Exercise data —
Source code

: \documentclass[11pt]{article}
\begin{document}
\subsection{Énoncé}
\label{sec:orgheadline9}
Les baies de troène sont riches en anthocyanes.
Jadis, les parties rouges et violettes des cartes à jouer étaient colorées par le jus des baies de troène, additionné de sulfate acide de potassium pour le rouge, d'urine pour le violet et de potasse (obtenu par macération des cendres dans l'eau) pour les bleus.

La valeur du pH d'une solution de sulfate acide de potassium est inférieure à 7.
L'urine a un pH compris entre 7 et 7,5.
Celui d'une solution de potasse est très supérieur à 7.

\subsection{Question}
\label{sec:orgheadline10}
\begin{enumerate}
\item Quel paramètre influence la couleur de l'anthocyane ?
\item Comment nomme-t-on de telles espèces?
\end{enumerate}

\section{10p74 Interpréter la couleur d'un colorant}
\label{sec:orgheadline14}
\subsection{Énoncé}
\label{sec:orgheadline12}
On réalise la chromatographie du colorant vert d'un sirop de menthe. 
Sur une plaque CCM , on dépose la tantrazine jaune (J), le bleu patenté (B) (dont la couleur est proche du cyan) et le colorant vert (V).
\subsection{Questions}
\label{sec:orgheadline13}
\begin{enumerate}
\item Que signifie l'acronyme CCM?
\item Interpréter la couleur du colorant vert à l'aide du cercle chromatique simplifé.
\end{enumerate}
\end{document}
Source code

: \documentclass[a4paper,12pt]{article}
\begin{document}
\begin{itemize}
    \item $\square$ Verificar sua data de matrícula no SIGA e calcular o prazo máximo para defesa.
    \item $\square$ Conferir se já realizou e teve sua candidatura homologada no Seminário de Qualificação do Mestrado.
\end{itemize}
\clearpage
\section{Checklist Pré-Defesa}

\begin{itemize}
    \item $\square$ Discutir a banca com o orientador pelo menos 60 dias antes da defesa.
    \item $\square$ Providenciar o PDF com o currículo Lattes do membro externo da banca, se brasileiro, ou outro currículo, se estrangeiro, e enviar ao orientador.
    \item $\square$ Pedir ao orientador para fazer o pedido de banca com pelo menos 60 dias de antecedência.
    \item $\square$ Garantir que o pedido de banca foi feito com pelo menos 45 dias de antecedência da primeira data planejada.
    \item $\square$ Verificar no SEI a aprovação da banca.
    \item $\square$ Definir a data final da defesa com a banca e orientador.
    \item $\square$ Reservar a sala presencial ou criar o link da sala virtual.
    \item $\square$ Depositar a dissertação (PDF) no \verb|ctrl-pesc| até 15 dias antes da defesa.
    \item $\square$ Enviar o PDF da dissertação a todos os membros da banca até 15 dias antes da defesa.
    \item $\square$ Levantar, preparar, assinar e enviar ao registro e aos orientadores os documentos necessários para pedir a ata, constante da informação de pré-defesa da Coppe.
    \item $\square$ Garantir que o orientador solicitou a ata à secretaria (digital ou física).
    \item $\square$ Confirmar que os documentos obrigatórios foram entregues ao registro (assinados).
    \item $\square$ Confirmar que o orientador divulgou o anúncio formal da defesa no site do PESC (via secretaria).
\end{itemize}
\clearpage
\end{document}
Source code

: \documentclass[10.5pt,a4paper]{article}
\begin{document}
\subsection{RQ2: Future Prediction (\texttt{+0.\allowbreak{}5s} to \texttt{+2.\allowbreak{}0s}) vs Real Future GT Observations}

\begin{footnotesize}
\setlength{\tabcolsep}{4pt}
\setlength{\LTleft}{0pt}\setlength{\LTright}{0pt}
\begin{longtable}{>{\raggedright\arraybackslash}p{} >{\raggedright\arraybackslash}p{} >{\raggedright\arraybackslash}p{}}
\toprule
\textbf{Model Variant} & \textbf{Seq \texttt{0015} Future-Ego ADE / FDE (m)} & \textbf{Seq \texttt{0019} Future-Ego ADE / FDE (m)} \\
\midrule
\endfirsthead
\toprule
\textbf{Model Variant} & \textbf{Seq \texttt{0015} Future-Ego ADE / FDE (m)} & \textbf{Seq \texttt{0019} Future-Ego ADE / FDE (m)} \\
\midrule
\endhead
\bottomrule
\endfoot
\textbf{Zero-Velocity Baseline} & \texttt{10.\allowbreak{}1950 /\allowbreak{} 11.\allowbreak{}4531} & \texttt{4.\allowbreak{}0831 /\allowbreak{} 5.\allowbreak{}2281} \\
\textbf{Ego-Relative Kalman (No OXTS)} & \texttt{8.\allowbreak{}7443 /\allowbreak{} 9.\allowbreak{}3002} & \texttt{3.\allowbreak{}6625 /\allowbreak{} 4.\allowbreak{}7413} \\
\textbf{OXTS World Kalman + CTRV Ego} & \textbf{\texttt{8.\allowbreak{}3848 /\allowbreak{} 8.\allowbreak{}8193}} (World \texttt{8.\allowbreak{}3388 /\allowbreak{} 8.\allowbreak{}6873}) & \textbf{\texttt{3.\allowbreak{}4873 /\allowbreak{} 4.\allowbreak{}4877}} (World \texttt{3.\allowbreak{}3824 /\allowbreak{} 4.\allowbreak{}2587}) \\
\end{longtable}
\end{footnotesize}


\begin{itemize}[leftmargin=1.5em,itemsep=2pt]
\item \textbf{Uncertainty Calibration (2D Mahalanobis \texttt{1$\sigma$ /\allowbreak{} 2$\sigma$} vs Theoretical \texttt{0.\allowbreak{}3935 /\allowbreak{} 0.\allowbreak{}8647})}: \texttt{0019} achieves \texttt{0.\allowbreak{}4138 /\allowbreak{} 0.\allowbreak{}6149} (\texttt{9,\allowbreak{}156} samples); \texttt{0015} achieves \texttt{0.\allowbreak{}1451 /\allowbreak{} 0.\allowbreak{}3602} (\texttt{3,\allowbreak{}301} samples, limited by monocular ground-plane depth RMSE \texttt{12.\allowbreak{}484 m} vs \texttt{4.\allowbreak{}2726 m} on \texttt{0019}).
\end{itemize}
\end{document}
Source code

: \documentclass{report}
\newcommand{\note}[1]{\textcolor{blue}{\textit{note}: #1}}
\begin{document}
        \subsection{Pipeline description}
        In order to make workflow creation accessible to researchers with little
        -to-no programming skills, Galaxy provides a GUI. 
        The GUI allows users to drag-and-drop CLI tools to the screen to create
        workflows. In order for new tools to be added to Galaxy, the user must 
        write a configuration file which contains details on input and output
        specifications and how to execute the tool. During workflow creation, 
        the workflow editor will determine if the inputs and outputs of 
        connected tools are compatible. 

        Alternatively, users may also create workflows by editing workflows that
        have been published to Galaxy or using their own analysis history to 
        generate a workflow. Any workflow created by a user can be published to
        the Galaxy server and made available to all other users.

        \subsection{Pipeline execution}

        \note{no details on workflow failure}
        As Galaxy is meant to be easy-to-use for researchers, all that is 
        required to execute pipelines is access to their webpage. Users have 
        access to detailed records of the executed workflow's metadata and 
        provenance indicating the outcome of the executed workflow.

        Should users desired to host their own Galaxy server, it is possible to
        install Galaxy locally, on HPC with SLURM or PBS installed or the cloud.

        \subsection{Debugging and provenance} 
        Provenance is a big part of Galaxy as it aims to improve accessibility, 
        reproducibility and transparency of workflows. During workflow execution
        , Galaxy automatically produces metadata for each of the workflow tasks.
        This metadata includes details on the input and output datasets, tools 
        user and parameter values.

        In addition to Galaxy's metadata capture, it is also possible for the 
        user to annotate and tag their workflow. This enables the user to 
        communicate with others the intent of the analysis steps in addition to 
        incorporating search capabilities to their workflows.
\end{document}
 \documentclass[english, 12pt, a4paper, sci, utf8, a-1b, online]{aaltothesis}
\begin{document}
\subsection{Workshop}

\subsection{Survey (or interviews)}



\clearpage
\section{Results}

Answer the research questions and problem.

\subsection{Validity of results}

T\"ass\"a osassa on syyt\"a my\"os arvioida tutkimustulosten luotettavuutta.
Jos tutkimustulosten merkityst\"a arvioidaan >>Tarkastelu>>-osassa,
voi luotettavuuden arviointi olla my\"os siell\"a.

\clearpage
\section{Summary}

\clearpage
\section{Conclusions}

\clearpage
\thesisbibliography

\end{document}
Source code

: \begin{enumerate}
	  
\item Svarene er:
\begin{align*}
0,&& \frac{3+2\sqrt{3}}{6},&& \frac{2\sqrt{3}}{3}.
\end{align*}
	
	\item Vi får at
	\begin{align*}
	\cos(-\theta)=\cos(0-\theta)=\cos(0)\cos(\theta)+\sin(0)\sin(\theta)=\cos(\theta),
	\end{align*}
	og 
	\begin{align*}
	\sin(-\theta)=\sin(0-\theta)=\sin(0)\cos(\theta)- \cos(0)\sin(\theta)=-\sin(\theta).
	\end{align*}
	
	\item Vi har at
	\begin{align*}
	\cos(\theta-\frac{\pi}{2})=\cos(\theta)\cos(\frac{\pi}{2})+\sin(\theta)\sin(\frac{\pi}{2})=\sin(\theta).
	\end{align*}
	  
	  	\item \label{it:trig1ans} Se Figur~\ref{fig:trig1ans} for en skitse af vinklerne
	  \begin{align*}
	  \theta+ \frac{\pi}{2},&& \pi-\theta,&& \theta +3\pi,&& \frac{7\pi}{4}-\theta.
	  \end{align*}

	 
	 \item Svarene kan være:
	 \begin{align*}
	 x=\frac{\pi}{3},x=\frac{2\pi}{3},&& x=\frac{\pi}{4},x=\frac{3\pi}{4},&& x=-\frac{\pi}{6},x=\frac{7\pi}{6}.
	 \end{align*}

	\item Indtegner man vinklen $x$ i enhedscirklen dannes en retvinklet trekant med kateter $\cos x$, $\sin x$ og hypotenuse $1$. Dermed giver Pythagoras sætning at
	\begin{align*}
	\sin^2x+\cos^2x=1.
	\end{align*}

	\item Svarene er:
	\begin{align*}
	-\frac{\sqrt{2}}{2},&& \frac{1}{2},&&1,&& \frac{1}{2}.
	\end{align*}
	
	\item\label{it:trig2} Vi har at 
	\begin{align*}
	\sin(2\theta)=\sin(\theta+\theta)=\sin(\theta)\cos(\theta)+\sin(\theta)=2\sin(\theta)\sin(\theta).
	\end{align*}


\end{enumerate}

Exercise prompt —
Starting from the records above, copy each line where the string "potassium" is found.

Response box —
Jadis, les parties rouges et violettes des cartes à jouer étaient colorées par le jus des baies de troène, additionné de sulfate acide de potassium pour le rouge, d'urine pour le violet et de potasse (obtenu par macération des cendres dans l'eau) pour les bleus.
La valeur du pH d'une solution de sulfate acide de potassium est inférieure à 7.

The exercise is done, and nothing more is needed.